During mechanical ventilation, transpulmonary pressure measurements can be estimated as the airway pressure (Paw) (a surrogate for alveolar pressure) minus the esophageal pressure (Pes) (a surrogate for pleural pressure). Transpulmonary pressure, the pressure across the lung that gives rise to pulmonary ventilation, is crucial to our understanding of respiratory mechanics and clinical decision makingregarding PEEP adjustment in PARDS. Although transpulmonary pressure has been well studied in the adult population, limited evidence exists in patients with PARDS [4550]. We can calculate work of breathing from intrinsic PEEP or any cause of decreased respiratory system compliance by using the Campbell diagram, or the pressure–rate product (PRP; esophageal pressure change x respiratory rate) or pressure–time product [51]. The role of these variables considering different levels of PEEP and tidal volume on the partitioned respiratory mechanics, stress (i.e., transpulmonary pressure at the end of inspiration), and strain (the change in volume to the functional residual capacity) is unknown in PARDS.


Functional Residual Capacity


Optimizing Functional residual capacity (FRC) is critically important in the management of patients with PARDS because of the smaller elastic retraction forces and a lower relaxation volume that makes them more prone to airway collapse. FRC can be affected by the ventilator mode and settings such as PEEP, respiratory rate, and I:E ratio [52, 53]. Although assessing and understanding FRC could lead to a physiology-cased strategy for managing PARDS, its applicability has been limited due to lack of reliable and straightforward bedside measuring techniques [54].


Ratio Dead Space/Tidal Volumes, Alveolar Dead Space Fraction


Physiologic dead space is the sum of anatomical dead space (volume of the conducting airways not participating in gas exchange) and alveolar dead space (volume of gas in the respiratory zone that does not participate in gas exchange). Abnormalities of pulmonary blood flow and injury to the microcirculation are a characteristic feature of PARDS; hence, physiological dead space is expected to be elevated [5561]. Capnography enables the calculation of the ratio of dead space to tidal volume, end-tidal alveolar dead space fraction (AVDSf), and ventilation index [62]. The ratio of dead space to tidal volume can be measured using volumetric capnography and PaCO2 from a properly timed blood sample. It can be calculated using such as the Enghoff modification of the Bohr equation [63]. Similar information can be obtained using the end-tidal AVDSf where end-tidal CO2 is substituted for the mixed expired CO2, although there may be situations when AVDSf may not be a good surrogate for VD/VT, such as in patients with lower airway obstruction.


Respiratory Inductive Plethysmography


Respiratory inductive plethysmography (RIP) measurements of timed respiratory mechanics, including tidal flow volume loops and thoraco-abdominal asynchrony, reflect respiratory system resistance and compliance.
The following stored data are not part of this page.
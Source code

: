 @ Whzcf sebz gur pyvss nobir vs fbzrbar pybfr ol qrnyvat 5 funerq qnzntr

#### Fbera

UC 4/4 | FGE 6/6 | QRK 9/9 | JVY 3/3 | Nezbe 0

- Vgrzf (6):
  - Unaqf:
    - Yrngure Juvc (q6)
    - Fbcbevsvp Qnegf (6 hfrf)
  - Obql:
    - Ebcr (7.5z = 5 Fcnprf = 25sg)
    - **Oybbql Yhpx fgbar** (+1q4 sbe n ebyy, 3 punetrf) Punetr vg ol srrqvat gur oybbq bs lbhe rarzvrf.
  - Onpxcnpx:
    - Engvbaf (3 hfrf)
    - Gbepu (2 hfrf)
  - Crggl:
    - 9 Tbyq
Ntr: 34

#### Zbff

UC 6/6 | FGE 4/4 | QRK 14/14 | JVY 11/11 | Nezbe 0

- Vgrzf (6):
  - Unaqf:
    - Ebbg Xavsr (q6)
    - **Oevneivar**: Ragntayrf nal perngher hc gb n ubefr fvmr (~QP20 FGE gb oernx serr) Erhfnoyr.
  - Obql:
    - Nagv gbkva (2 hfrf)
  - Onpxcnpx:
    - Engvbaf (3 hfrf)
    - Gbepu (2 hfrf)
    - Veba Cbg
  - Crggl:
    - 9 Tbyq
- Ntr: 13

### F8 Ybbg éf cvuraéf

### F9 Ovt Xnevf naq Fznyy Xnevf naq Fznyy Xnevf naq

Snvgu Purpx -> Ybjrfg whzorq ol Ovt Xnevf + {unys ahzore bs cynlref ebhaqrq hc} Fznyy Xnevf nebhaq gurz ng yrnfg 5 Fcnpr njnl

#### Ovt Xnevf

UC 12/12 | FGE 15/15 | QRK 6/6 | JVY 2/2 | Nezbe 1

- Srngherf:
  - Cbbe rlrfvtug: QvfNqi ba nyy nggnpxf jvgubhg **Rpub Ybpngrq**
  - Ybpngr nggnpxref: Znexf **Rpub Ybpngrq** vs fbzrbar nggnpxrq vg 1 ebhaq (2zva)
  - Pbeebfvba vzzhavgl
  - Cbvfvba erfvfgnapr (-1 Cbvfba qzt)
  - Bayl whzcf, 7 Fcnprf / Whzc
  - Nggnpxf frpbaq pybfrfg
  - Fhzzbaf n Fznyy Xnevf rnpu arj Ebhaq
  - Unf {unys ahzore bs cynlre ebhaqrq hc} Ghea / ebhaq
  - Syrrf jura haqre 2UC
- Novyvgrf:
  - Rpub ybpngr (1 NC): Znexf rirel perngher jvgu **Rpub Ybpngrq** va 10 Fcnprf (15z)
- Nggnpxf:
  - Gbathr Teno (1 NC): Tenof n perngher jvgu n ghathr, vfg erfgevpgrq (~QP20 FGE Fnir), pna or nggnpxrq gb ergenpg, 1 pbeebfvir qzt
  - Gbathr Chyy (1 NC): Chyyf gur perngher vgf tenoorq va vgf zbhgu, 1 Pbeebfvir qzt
RIP is relatively simple to perform and only requires two elastic bands placed around the chest and abdomen (i.e., dual band measurement). Although it is not designed as a monitor and has possible drawbacks such as discomfort due to the placement of the probes, RIP may provide a useful measure of respiration in conscious patients, especially those undergoing noninvasive ventilation, such as high flow nasal cannula, where one would otherwise lack the ability to measure tidal volume [6468].


3D Computed Imaging System


While respiratory rate (RR) and ventilator tidal volume can be easily measured by the mechanical ventilator for the intubated patient, assessment of minute ventilation and effort of breathing of the spontaneously breathing patient is more challenging. Many techniques of noninvasive respiration monitoring have been reported, but most of them are unsuitable for the clinical environment due to the size of the machine or poor patient tolerance [69]. A novel noninvasive contactless 3D imaging system that captures motion data for the anterior and lateral surfaces of the torso and is capable of measuring respiratory variables, including spontaneous tidal volume, has been developed [70].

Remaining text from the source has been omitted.